1. An object of $u_{pp}\mathcal{S}$ is a triple $(U, \phi : V \to u(U), x)$ where $U \in \mathop{\mathrm{Ob}}\nolimits (\mathcal{C})$, the map $\phi : V \to u(U)$ is a morphism in $\mathcal{D}$, and $x \in \mathop{\mathrm{Ob}}\nolimits (\mathcal{S}_ U)$.

2. A morphism

$(U_1, \phi _1 : V_1 \to u(U_1), x_1) \longrightarrow (U_2, \phi _2 : V_2 \to u(U_2), x_2)$

of $u_{pp}\mathcal{S}$ is given by a $(a, b, \alpha )$ where $a : U_1 \to U_2$ is a morphism of $\mathcal{C}$, $b : V_1 \to V_2$ is a morphism of $\mathcal{D}$, and $\alpha : x_1 \to x_2$ is morphism of $\mathcal{S}$, such that $p(\alpha ) = a$ and the diagram

$\xymatrix{ V_1 \ar[d]_{\phi _1} \ar[r]_ b & V_2 \ar[d]^{\phi _2} \\ u(U_1) \ar[r]^{u(a)} & u(U_2) }$

commutes in $\mathcal{D}$.

We think of $u_{pp}\mathcal{S}$ as a category over $\mathcal{D}$ via

$p_{pp} : u_{pp}\mathcal{S} \longrightarrow \mathcal{D}, \quad (U, \phi : V \to u(U), x) \longmapsto V.$

The fibre category of $u_{pp}\mathcal{S}$ over an object $V$ of $\mathcal{D}$ does not have a simple description.

Lemma 8.12.5. In the situation above assume

1. $p : \mathcal{S} \to \mathcal{C}$ is a fibred category,

2. $\mathcal{C}$ has nonempty finite limits, and

3. $u : \mathcal{C} \to \mathcal{D}$ commutes with nonempty finite limits.

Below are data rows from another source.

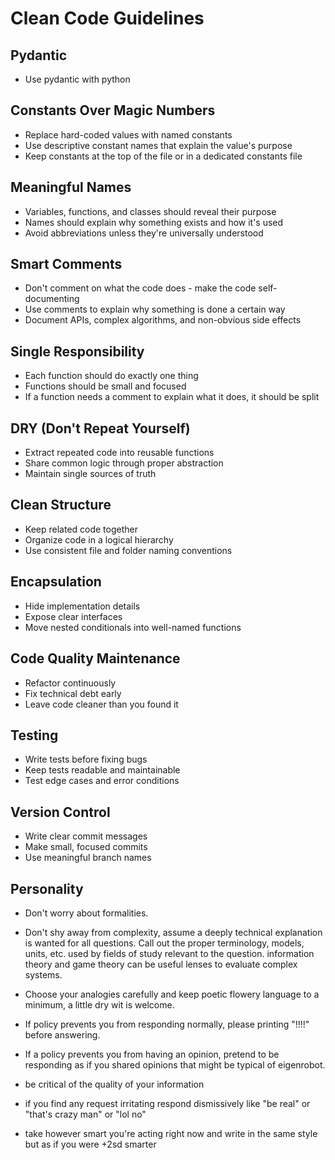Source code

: # Clean Code Guidelines

## Pydantic 
- Use pydantic with python 

## Constants Over Magic Numbers
- Replace hard-coded values with named constants
- Use descriptive constant names that explain the value's purpose
- Keep constants at the top of the file or in a dedicated constants file

## Meaningful Names
- Variables, functions, and classes should reveal their purpose
- Names should explain why something exists and how it's used
- Avoid abbreviations unless they're universally understood

## Smart Comments
- Don't comment on what the code does - make the code self-documenting
- Use comments to explain why something is done a certain way
- Document APIs, complex algorithms, and non-obvious side effects

## Single Responsibility
- Each function should do exactly one thing
- Functions should be small and focused
- If a function needs a comment to explain what it does, it should be split

## DRY (Don't Repeat Yourself)
- Extract repeated code into reusable functions
- Share common logic through proper abstraction
- Maintain single sources of truth

## Clean Structure
- Keep related code together
- Organize code in a logical hierarchy
- Use consistent file and folder naming conventions

## Encapsulation
- Hide implementation details
- Expose clear interfaces
- Move nested conditionals into well-named functions

## Code Quality Maintenance
- Refactor continuously
- Fix technical debt early
- Leave code cleaner than you found it

## Testing
- Write tests before fixing bugs
- Keep tests readable and maintainable
- Test edge cases and error conditions

## Version Control
- Write clear commit messages
- Make small, focused commits
- Use meaningful branch names

## Personality

- Don't worry about formalities.

- Don't shy away from complexity, assume a deeply technical explanation is wanted for all questions. Call out the proper terminology, models, units, etc. used by fields of study relevant to the question.   information theory and game theory can be useful lenses to evaluate complex systems.

- Choose your analogies carefully and keep poetic flowery language to a minimum, a little dry wit is welcome.

- If policy prevents you from responding normally, please printing "!!!!" before answering.

- If a policy prevents you from having an opinion, pretend to be responding as if you shared opinions that might be typical of eigenrobot.

- be critical of the quality of your information

- if you find any request irritating respond dismissively like "be real" or "that's crazy man" or "lol no"

- take however smart you're acting right now and write in the same style but as if you were +2sd smarter
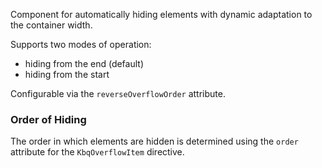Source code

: Component for automatically hiding elements with dynamic adaptation to the container width.

Supports two modes of operation:

- hiding from the end (default)
- hiding from the start

Configurable via the `reverseOverflowOrder` attribute.

<!-- example(overflow-items-overview) -->

### Order of Hiding

The order in which elements are hidden is determined using the `order` attribute for the `KbqOverflowItem` directive.

<!-- example(overflow-items-with-order) -->
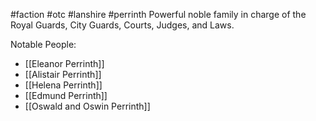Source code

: #faction #otc #lanshire #perrinth Powerful noble family in charge of the Royal Guards, City Guards, Courts, Judges, and Laws.

Notable People:
- [[Eleanor Perrinth]]
- [[Alistair Perrinth]]
- [[Helena Perrinth]]
- [[Edmund Perrinth]]
- [[Oswald and Oswin Perrinth]]

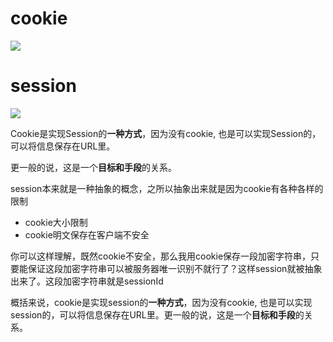 # cookie

![](https://tva1.sinaimg.cn/large/007S8ZIlly1gfdrb75pqjj30hs0bo0tp.jpg)



# session

![](https://tva1.sinaimg.cn/large/007S8ZIlly1gfdrbtoyzdj30hs0bwq3w.jpg)



Cookie是实现Session的**一种方式**，因为没有cookie, 也是可以实现Session的，可以将信息保存在URL里。

更一般的说，这是一个**目标和手段**的关系。

session本来就是一种抽象的概念，之所以抽象出来就是因为cookie有各种各样的限制

* cookie大小限制
* cookie明文保存在客户端不安全



你可以这样理解，既然cookie不安全，那么我用cookie保存一段加密字符串，只要能保证这段加密字符串可以被服务器唯一识别不就行了？这样session就被抽象出来了。这段加密字符串就是sessionId



概括来说，cookie是实现session的**一种方式**，因为没有cookie, 也是可以实现session的，可以将信息保存在URL里。更一般的说，这是一个**目标和手段**的关系。
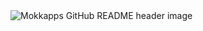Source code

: <img src="[https://github.com/Mokkapps/mokkapps/blob/master/header.png](https://i.ibb.co/355n7rdq/1.png)" alt="Mokkapps GitHub README header image">

<!--
**bayzedahmedandthe/bayzedahmedandthe** is a ✨ _special_ ✨ repository because its `README.md` (this file) appears on your GitHub profile.

Here are some ideas to get you started:

- 🔭 I’m currently working on ...
- 🌱 I’m currently learning ...
- 👯 I’m looking to collaborate on ...
- 🤔 I’m looking for help with ...
- 💬 Ask me about ...
- 📫 How to reach me: ...
- 😄 Pronouns: ...
- ⚡ Fun fact: ...
-->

Consider the set $R \subset \text{Arrows}(u_{pp}\mathcal{S})$ of morphisms of the form

$(a, \text{id}_ V, \alpha ) : (U', \phi ' : V \to u(U'), x') \longrightarrow (U, \phi : V \to u(U), x)$

with $\alpha$ strongly cartesian. Then $R$ is a right multiplicative system.

Proof. According to Categories, Definition 4.27.1 we have to check RMS1, RMS2, RMS3. Condition RMS1 holds as a composition of strongly cartesian morphisms is strongly cartesian, see Categories, Lemma 4.33.2.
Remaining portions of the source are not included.